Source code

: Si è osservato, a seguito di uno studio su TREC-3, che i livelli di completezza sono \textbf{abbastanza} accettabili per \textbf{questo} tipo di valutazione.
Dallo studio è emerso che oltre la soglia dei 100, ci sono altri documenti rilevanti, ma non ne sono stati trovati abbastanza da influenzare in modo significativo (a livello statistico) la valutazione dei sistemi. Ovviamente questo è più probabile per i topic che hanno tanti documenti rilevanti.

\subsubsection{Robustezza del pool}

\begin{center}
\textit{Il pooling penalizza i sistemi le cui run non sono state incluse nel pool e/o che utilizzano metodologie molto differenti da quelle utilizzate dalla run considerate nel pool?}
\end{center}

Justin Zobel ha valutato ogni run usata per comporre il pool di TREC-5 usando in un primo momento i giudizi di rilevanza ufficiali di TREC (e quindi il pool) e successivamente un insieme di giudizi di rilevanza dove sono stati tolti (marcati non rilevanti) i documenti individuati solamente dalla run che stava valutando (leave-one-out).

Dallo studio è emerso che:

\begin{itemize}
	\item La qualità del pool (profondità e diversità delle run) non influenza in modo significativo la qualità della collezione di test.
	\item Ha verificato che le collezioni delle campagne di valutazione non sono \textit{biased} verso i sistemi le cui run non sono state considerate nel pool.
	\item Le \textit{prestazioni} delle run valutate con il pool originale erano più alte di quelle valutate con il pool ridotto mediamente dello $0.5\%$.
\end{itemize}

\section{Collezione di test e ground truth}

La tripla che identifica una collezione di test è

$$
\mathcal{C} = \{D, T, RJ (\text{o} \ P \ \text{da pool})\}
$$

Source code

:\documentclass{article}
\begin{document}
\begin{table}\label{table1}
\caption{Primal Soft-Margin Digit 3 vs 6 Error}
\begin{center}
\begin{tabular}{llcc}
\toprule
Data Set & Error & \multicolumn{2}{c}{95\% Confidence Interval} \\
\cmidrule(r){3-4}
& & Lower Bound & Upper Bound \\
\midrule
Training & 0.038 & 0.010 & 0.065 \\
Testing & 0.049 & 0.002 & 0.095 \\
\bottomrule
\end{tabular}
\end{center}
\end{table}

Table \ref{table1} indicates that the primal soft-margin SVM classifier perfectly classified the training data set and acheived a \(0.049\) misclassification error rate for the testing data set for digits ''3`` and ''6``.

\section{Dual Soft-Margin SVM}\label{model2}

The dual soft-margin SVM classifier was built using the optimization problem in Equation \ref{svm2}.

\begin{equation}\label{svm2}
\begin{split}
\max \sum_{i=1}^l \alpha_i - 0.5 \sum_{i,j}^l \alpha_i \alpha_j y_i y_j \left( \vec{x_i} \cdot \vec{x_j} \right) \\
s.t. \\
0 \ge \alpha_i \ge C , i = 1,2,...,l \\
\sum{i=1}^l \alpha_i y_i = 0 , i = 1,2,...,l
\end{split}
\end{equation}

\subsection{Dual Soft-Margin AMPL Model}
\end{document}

▶ _Exercise goal_
The full listing must be retyped precisely, with no line left out.

▶ _Your response_
Source code

: Si è osservato, a seguito di uno studio su TREC-3, che i livelli di completezza sono \textbf{abbastanza} accettabili per \textbf{questo} tipo di valutazione.
Dallo studio è emerso che oltre la soglia dei 100, ci sono altri documenti rilevanti, ma non ne sono stati trovati abbastanza da influenzare in modo significativo (a livello statistico) la valutazione dei sistemi. Ovviamente questo è più probabile per i topic che hanno tanti documenti rilevanti.

\subsubsection{Robustezza del pool}

\begin{center}
\textit{Il pooling penalizza i sistemi le cui run non sono state incluse nel pool e/o che utilizzano metodologie molto differenti da quelle utilizzate dalla run considerate nel pool?}
\end{center}

Justin Zobel ha valutato ogni run usata per comporre il pool di TREC-5 usando in un primo momento i giudizi di rilevanza ufficiali di TREC (e quindi il pool) e successivamente un insieme di giudizi di rilevanza dove sono stati tolti (marcati non rilevanti) i documenti individuati solamente dalla run che stava valutando (leave-one-out).

Dallo studio è emerso che:

\begin{itemize}
	\item La qualità del pool (profondità e diversità delle run) non influenza in modo significativo la qualità della collezione di test.
	\item Ha verificato che le collezioni delle campagne di valutazione non sono \textit{biased} verso i sistemi le cui run non sono state considerate nel pool.
	\item Le \textit{prestazioni} delle run valutate con il pool originale erano più alte di quelle valutate con il pool ridotto mediamente dello $0.5\%$.
\end{itemize}

\section{Collezione di test e ground truth}

La tripla che identifica una collezione di test è

$$
\mathcal{C} = \{D, T, RJ (\text{o} \ P \ \text{da pool})\}
$$

Source code

:\documentclass{article}
\begin{document}
\begin{table}\label{table1}
\caption{Primal Soft-Margin Digit 3 vs 6 Error}
\begin{center}
\begin{tabular}{llcc}
\toprule
Data Set & Error & \multicolumn{2}{c}{95\% Confidence Interval} \\
\cmidrule(r){3-4}
& & Lower Bound & Upper Bound \\
\midrule
Training & 0.038 & 0.010 & 0.065 \\
Testing & 0.049 & 0.002 & 0.095 \\
\bottomrule
\end{tabular}
\end{center}
\end{table}

Table \ref{table1} indicates that the primal soft-margin SVM classifier perfectly classified the training data set and acheived a \(0.049\) misclassification error rate for the testing data set for digits ''3`` and ''6``.

\section{Dual Soft-Margin SVM}\label{model2}

The dual soft-margin SVM classifier was built using the optimization problem in Equation \ref{svm2}.

\begin{equation}\label{svm2}
\begin{split}
\max \sum_{i=1}^l \alpha_i - 0.5 \sum_{i,j}^l \alpha_i \alpha_j y_i y_j \left( \vec{x_i} \cdot \vec{x_j} \right) \\
s.t. \\
0 \ge \alpha_i \ge C , i = 1,2,...,l \\
\sum{i=1}^l \alpha_i y_i = 0 , i = 1,2,...,l
\end{split}
\end{equation}

\subsection{Dual Soft-Margin AMPL Model}
\end{document}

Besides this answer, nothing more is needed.